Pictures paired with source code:
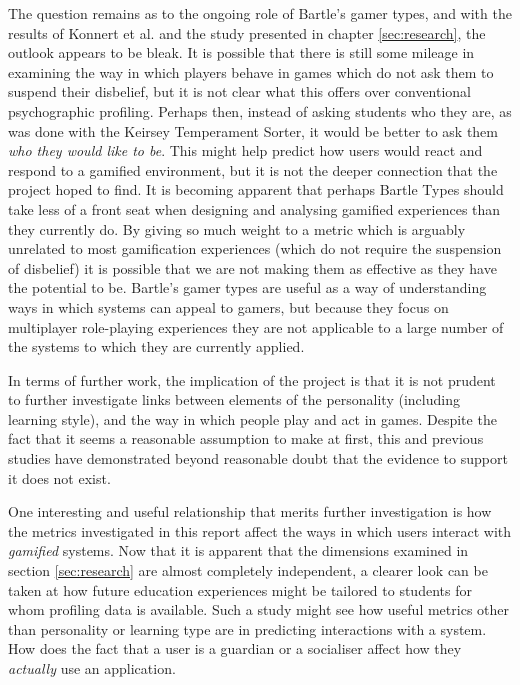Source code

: \documentclass[12pt,a4paper,twoside]{report}
\begin{document}
The question remains as to the ongoing role of Bartle's gamer types, and with the results of Konnert et al. \cite{konertmodeling} and the study presented in chapter \ref{sec:research}, the outlook appears to be bleak. It is possible that there is still some mileage in examining the way in which players behave in games which do not ask them to suspend their disbelief, but it is not clear what this offers over conventional psychographic profiling. Perhaps then, instead of asking students who they are, as was done with the Keirsey Temperament Sorter, it would be better to ask them \textit{who they would like to be}. This might help predict how users would react and respond to a gamified environment, but it is not the deeper connection that the project hoped to find. It is becoming apparent that perhaps Bartle Types should take less of a front seat when designing and analysing gamified experiences than they currently do. By giving so much weight to a metric which is arguably unrelated to most gamification experiences (which do not require the suspension of disbelief) it is possible that we are not making them as effective as they have the potential to be. Bartle's gamer types are useful as a way of understanding ways in which systems can appeal to gamers, but because they focus on multiplayer role-playing experiences they are not applicable to a large number of the systems to which they are currently applied.

In terms of further work, the implication of the project is that it is not prudent to further investigate links between elements of the personality (including learning style), and the way in which people play and act in games. Despite the fact that it seems a reasonable assumption to make at first, this and previous studies have demonstrated beyond reasonable doubt that the evidence to support it does not exist.

One interesting and useful relationship that merits further investigation is how the metrics investigated in this report affect the ways in which users interact with \textit{gamified} systems. Now that it is apparent that the dimensions examined in section \ref{sec:research} are almost completely independent, a clearer look can be taken at how future education experiences might be tailored to students for whom profiling data is available. Such a study might see how useful metrics other than personality or learning type are in predicting interactions with a system. How does the fact that a user is a guardian or a socialiser affect how they \textit{actually} use an application.
\end{document}
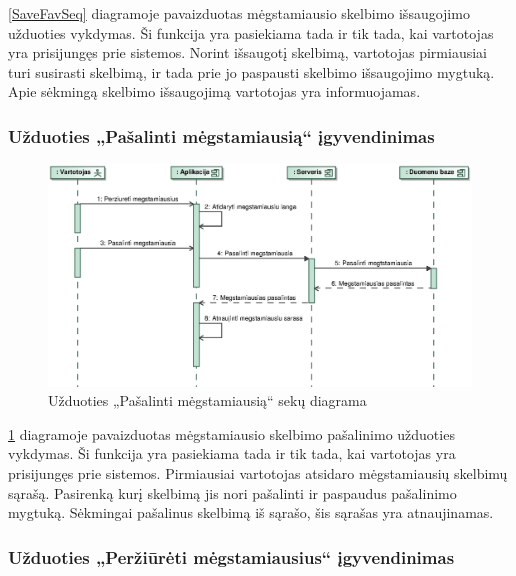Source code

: \documentclass[12pt]{article}
\begin{document}
	\ref{SaveFavSeq} diagramoje pavaizduotas mėgstamiausio skelbimo išsaugojimo užduoties vykdymas. Ši funkcija yra pasiekiama tada ir tik tada, kai vartotojas yra prisijungęs prie sistemos. Norint išsaugotį skelbimą, vartotojas pirmiausiai turi susirasti skelbimą, ir tada prie jo paspausti skelbimo išsaugojimo mygtuką. Apie sėkmingą skelbimo išsaugojimą vartotojas yra informuojamas.
	\pagebreak
	
	\subsubsection{Užduoties „Pašalinti mėgstamiausią“ įgyvendinimas}
	
	\begin{figure}[h]
		\begin{center}
			\includegraphics[width=\textwidth]{PasalintiMegstamiausia.eps}
			\caption{Užduoties „Pašalinti mėgstamiausią“ sekų diagrama\label{DelFavSeq}}
		\end{center}
	\end{figure}
	
	\ref{DelFavSeq} diagramoje pavaizduotas mėgstamiausio skelbimo pašalinimo užduoties vykdymas. Ši funkcija yra pasiekiama tada ir tik tada, kai vartotojas yra prisijungęs prie sistemos. Pirmiausiai vartotojas atsidaro mėgstamiausių skelbimų sąrašą. Pasirenką kurį skelbimą jis nori pašalinti ir paspaudus pašalinimo mygtuką. Sėkmingai pašalinus skelbimą iš sąrašo, šis sąrašas yra atnaujinamas.
	\pagebreak
	
	\subsubsection{Užduoties „Peržiūrėti mėgstamiausius“ įgyvendinimas}
	
\end{document}
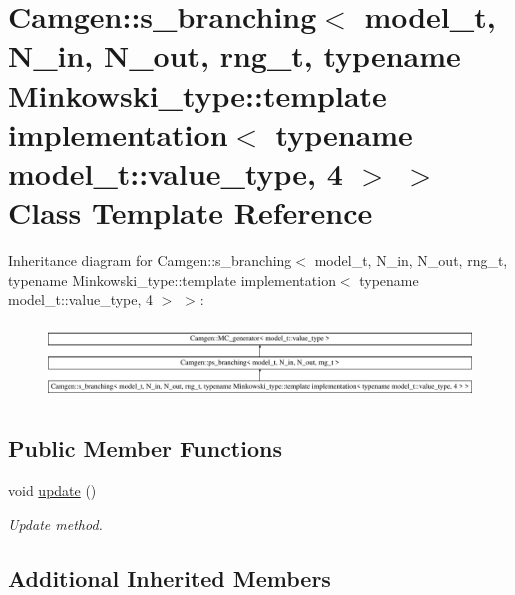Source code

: \hypertarget{a00480}{\section{Camgen\-:\-:s\-\_\-branching$<$ model\-\_\-t, N\-\_\-in, N\-\_\-out, rng\-\_\-t, typename Minkowski\-\_\-type\-:\-:template implementation$<$ typename model\-\_\-t\-:\-:value\-\_\-type, 4 $>$ $>$ Class Template Reference}
\label{a00480}
}
Inheritance diagram for Camgen\-:\-:s\-\_\-branching$<$ model\-\_\-t, N\-\_\-in, N\-\_\-out, rng\-\_\-t, typename Minkowski\-\_\-type\-:\-:template implementation$<$ typename model\-\_\-t\-:\-:value\-\_\-type, 4 $>$ $>$\-:\begin{figure}[H]
\begin{center}
\leavevmode
\includegraphics[height=2.024096cm]{a00480}
\end{center}
\end{figure}
\subsection*{Public Member Functions}
\begin{DoxyCompactItemize}
\item 
void \hyperlink{a00480_ac6456d02ca52575ab6181a175db7655d}{update} ()
\begin{DoxyCompactList}\small\item\em Update method. \end{DoxyCompactList}\end{DoxyCompactItemize}
\subsection*{Additional Inherited Members}


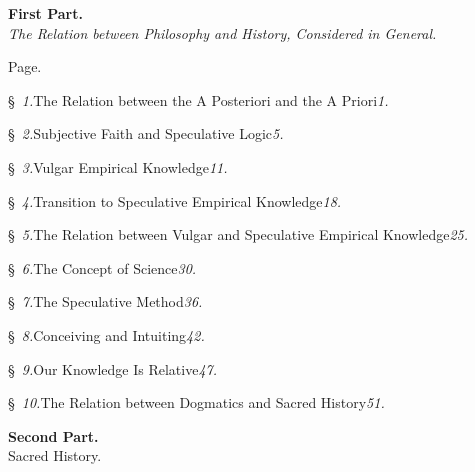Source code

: \documentclass[12pt]{book}
\begin{document}
\begingroup
\parindent=0pt
\parfillskip=0pt

\begin{center}
  {\large\bfseries First Part.}\\[0.5\baselineskip]
  \emph{The Relation between Philosophy and History, Considered in
  General.}
\end{center}
\medskip

{\raggedleft Page.\par}
\smallskip

§~\textit{1.}\quad The Relation between the A Posteriori and the A Priori\dotfill\textit{1.}\par
§~\textit{2.}\quad Subjective Faith and Speculative Logic\dotfill\textit{5.}\par
§~\textit{3.}\quad Vulgar Empirical Knowledge\dotfill\textit{11.}\par
§~\textit{4.}\quad Transition to Speculative Empirical Knowledge\dotfill\textit{18.}\par
§~\textit{5.}\quad The Relation between Vulgar and Speculative Empirical Knowledge\dotfill\textit{25.}\par
§~\textit{6.}\quad The Concept of Science\dotfill\textit{30.}\par
§~\textit{7.}\quad The Speculative Method\dotfill\textit{36.}\par
§~\textit{8.}\quad Conceiving and Intuiting\dotfill\textit{42.}\par
§~\textit{9.}\quad Our Knowledge Is Relative\dotfill\textit{47.}\par
§~\textit{10.}\quad The Relation between Dogmatics and Sacred History\dotfill\textit{51.}\par

\bigskip
\begin{center}
  {\large\bfseries Second Part.}\\[0.5\baselineskip]
  {\large Sacred History.}
\end{center}
\medskip
\end{document}
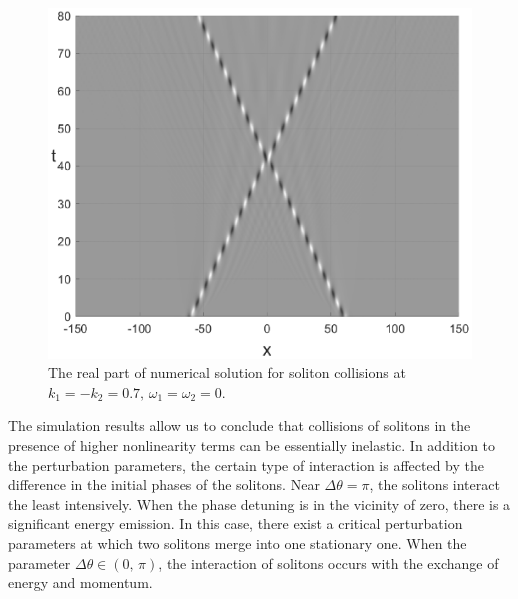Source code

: \documentclass[preprint,12pt]{elsarticle}
\begin{document}
\begin{figure}[H]
\begin{minipage}[h]{0.32\linewidth}
\includegraphics[width=1\linewidth]{fig60g.eps}
\end{minipage}
\caption{The real part of numerical solution for soliton collisions at \(k_{1}=-k_{2}=0.7,\,\omega_{1}=\omega_{2}=0\).}
\label{fig51}
\end{figure}

The simulation results allow us to conclude that collisions of solitons in the presence of higher nonlinearity terms can be essentially inelastic. In addition to the perturbation parameters, the certain type of interaction is affected by the difference in the initial phases of the solitons. Near \(\Delta \theta=\pi\), the solitons interact the least intensively. When the phase detuning is in the vicinity of zero, there is a significant energy emission. In this case, there exist a critical perturbation parameters at which two solitons merge into one stationary one. When the parameter \(\Delta \theta \in (0,\,\pi)\), the interaction of solitons occurs with the exchange of energy and momentum.
\end{document}
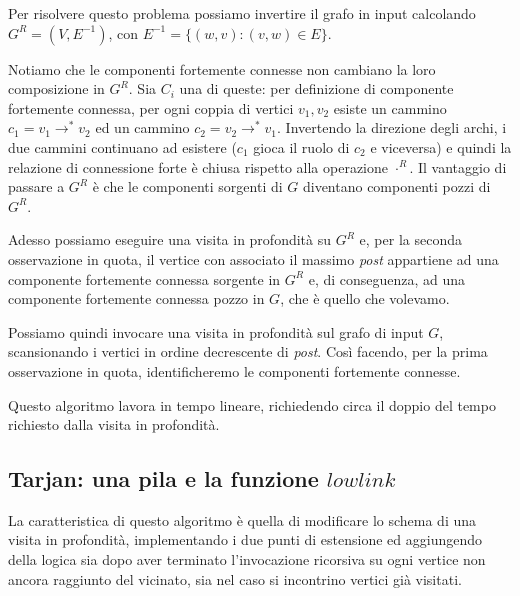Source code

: Per risolvere questo problema possiamo invertire il grafo in input
calcolando $G^{R} = (V, E^{-1})$, con $E^{-1} = \{(w, v): (v, w) \in
E\}$.

Notiamo che le componenti fortemente connesse non cambiano la loro
composizione in $G^{R}$. Sia $C_{i}$ una di queste: per definizione di
componente fortemente connessa, per ogni coppia di vertici $v_{1},
v_{2}$ esiste un cammino $c_{1} = v_{1}\rightarrow^{*} v_{2}$ ed un
cammino $c_{2} = v_{2}\rightarrow^{*} v_{1}$. Invertendo la direzione
degli archi, i due cammini continuano ad esistere ($c_{1}$ gioca il
ruolo di $c_{2}$ e viceversa) e quindi la relazione di connessione
forte \`e chiusa rispetto alla operazione $\cdot ^{R}$. Il vantaggio
di passare a $G^{R}$ \`e che le componenti sorgenti di $G$ diventano
componenti pozzi di $G^{R}$.

Adesso possiamo eseguire una visita in profondit\`a su $G^{R}$
e, per la seconda osservazione in quota, il vertice con associato il
massimo \emph{post} appartiene ad una componente fortemente connessa
sorgente in $G^{R}$ e, di conseguenza, ad una componente fortemente
connessa pozzo in $G$, che \`e quello che volevamo.

Possiamo quindi invocare una visita in profondit\`a sul grafo di input
$G$, scansionando i vertici in ordine decrescente di
\emph{post}. Cos\`i facendo, per la prima osservazione in quota,
identificheremo le componenti fortemente connesse.

Questo algoritmo lavora in tempo lineare, richiedendo circa il doppio
del tempo richiesto dalla visita in profondit\`a.

\subsection{Tarjan: una pila e la funzione $lowlink$}
\label{subsection:tarjan-algorithm}
La caratteristica di questo algoritmo \`e quella di modificare lo
schema di una visita in profondit\`a, implementando i due punti di
estensione ed aggiungendo della logica sia dopo aver terminato
l'invocazione ricorsiva su ogni vertice non ancora raggiunto del
vicinato, sia nel caso si incontrino vertici gi\`a visitati.

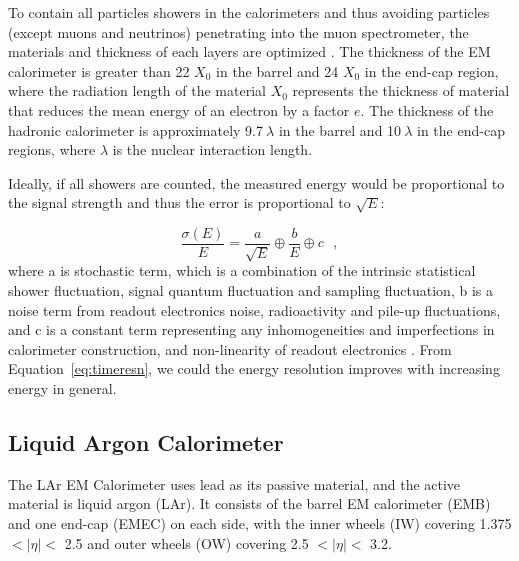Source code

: \par To contain all particles showers in the calorimeters and thus avoiding particles (except muons and neutrinos) penetrating into the muon spectrometer, the materials and thickness of each layers are optimized \cite{Aad:1129811}. The thickness of the EM calorimeter is greater than 22 $X_0$ in the barrel and 24 $X_0$ in the end-cap region, where the radiation length of the material $X_0$ represents the thickness of material that reduces the mean energy of an electron by a factor $e$. The thickness of the hadronic calorimeter is approximately 9.7$~\lambda$ in the barrel and 10$~\lambda$ in the end-cap regions, where $\lambda$ is the nuclear interaction length.

\par Ideally, if all showers are counted, the measured energy would be proportional to the signal strength and thus the error is proportional to $\sqrt{E}$:

\begin{equation}
\label{eq:timeresn}
\frac{\sigma(E)}{E} = \frac{a}{\sqrt{E}} \oplus \frac{b}{E} \oplus c \ \ \  ,
\end{equation}
where a is stochastic term, which is a combination of the intrinsic statistical shower fluctuation, signal quantum fluctuation and sampling fluctuation, b is a noise term from readout electronics noise, radioactivity and pile-up fluctuations, and c is a constant term representing any inhomogeneities and imperfections in calorimeter construction, and non-linearity of readout electronics \cite{calorimetry}. From Equation~\ref{eq:timeresn}, we could the energy resolution improves with increasing energy in general.

\subsection{Liquid Argon Calorimeter}

\par The LAr EM Calorimeter uses lead as its passive material, and the active material is liquid argon (LAr). 
It consists of the barrel EM calorimeter (EMB) and one end-cap (EMEC) on each side, with the inner wheels (IW) covering 1.375 $< |\eta| <$ 2.5 and outer wheels (OW) covering 2.5 $< |\eta| <$ 3.2.

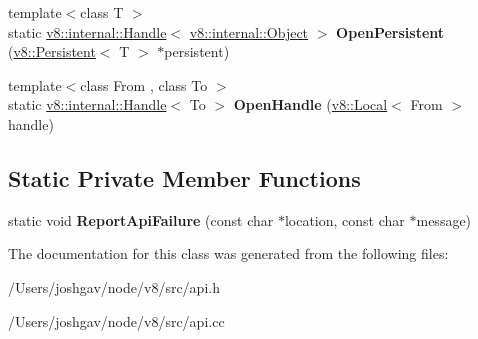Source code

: \begin{DoxyCompactItemize}
\item 
{\footnotesize template$<$class T $>$ }\\static \hyperlink{classv8_1_1internal_1_1_handle}{v8\+::internal\+::\+Handle}$<$ \hyperlink{classv8_1_1internal_1_1_object}{v8\+::internal\+::\+Object} $>$ {\bfseries Open\+Persistent} (\hyperlink{classv8_1_1_persistent}{v8\+::\+Persistent}$<$ T $>$ $\ast$persistent)\hypertarget{classv8_1_1_utils_a0638ee97beb33d821220b91f47cff4dd}{}\label{classv8_1_1_utils_a0638ee97beb33d821220b91f47cff4dd}

\item 
{\footnotesize template$<$class From , class To $>$ }\\static \hyperlink{classv8_1_1internal_1_1_handle}{v8\+::internal\+::\+Handle}$<$ To $>$ {\bfseries Open\+Handle} (\hyperlink{classv8_1_1_local}{v8\+::\+Local}$<$ From $>$ handle)\hypertarget{classv8_1_1_utils_a607b2ed012097b00edf6d9cc41ce30b3}{}\label{classv8_1_1_utils_a607b2ed012097b00edf6d9cc41ce30b3}

\end{DoxyCompactItemize}
\subsection*{Static Private Member Functions}
\begin{DoxyCompactItemize}
\item 
static void {\bfseries Report\+Api\+Failure} (const char $\ast$location, const char $\ast$message)\hypertarget{classv8_1_1_utils_ada484ca14c019e18695f4a98dbe33796}{}\label{classv8_1_1_utils_ada484ca14c019e18695f4a98dbe33796}

\end{DoxyCompactItemize}


The documentation for this class was generated from the following files\+:\begin{DoxyCompactItemize}
\item 
/\+Users/joshgav/node/v8/src/api.\+h\item 
/\+Users/joshgav/node/v8/src/api.\+cc\end{DoxyCompactItemize}

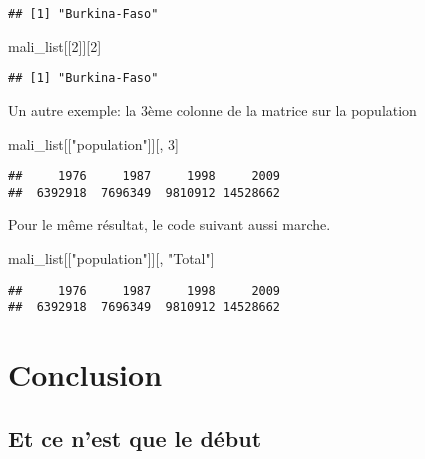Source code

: \documentclass[]{book}
\newenvironment{Shaded}{\begin{snugshade}}{\end{snugshade}}
\newcommand{\DecValTok}[1]{\textcolor[rgb]{0.00,0.00,0.81}{#1}}
\newcommand{\StringTok}[1]{\textcolor[rgb]{0.31,0.60,0.02}{#1}}
\newcommand{\NormalTok}[1]{#1}
\begin{document}
\begin{verbatim}
## [1] "Burkina-Faso"
\end{verbatim}

\begin{Shaded}
\begin{Highlighting}[]
\NormalTok{mali_list[[}\DecValTok{2}\NormalTok{]][}\DecValTok{2}\NormalTok{]}
\end{Highlighting}
\end{Shaded}

\begin{verbatim}
## [1] "Burkina-Faso"
\end{verbatim}

Un autre exemple: la 3ème colonne de la matrice sur la population

\begin{Shaded}
\begin{Highlighting}[]
\NormalTok{mali_list[[}\StringTok{"population"}\NormalTok{]][, }\DecValTok{3}\NormalTok{]}
\end{Highlighting}
\end{Shaded}

\begin{verbatim}
##     1976     1987     1998     2009 
##  6392918  7696349  9810912 14528662
\end{verbatim}

Pour le même résultat, le code suivant aussi marche.

\begin{Shaded}
\begin{Highlighting}[]
\NormalTok{mali_list[[}\StringTok{"population"}\NormalTok{]][, }\StringTok{"Total"}\NormalTok{]}
\end{Highlighting}
\end{Shaded}

\begin{verbatim}
##     1976     1987     1998     2009 
##  6392918  7696349  9810912 14528662
\end{verbatim}

\section{Conclusion}\label{conclusion}

\subsection{Et ce n'est que le début}\label{et-ce-nest-que-le-debut}
\end{document}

* Required action *
Could you repeat, exactly and with nothing else, the lines from the first line of the records through the line containing "In terms of"? Leave out the pictures.

* Answer *
Source code

: \documentclass[12pt,a4paper,twoside]{report}
\begin{document}
The question remains as to the ongoing role of Bartle's gamer types, and with the results of Konnert et al. \cite{konertmodeling} and the study presented in chapter \ref{sec:research}, the outlook appears to be bleak. It is possible that there is still some mileage in examining the way in which players behave in games which do not ask them to suspend their disbelief, but it is not clear what this offers over conventional psychographic profiling. Perhaps then, instead of asking students who they are, as was done with the Keirsey Temperament Sorter, it would be better to ask them \textit{who they would like to be}. This might help predict how users would react and respond to a gamified environment, but it is not the deeper connection that the project hoped to find. It is becoming apparent that perhaps Bartle Types should take less of a front seat when designing and analysing gamified experiences than they currently do. By giving so much weight to a metric which is arguably unrelated to most gamification experiences (which do not require the suspension of disbelief) it is possible that we are not making them as effective as they have the potential to be. Bartle's gamer types are useful as a way of understanding ways in which systems can appeal to gamers, but because they focus on multiplayer role-playing experiences they are not applicable to a large number of the systems to which they are currently applied.

In terms of further work, the implication of the project is that it is not prudent to further investigate links between elements of the personality (including learning style), and the way in which people play and act in games. Despite the fact that it seems a reasonable assumption to make at first, this and previous studies have demonstrated beyond reasonable doubt that the evidence to support it does not exist.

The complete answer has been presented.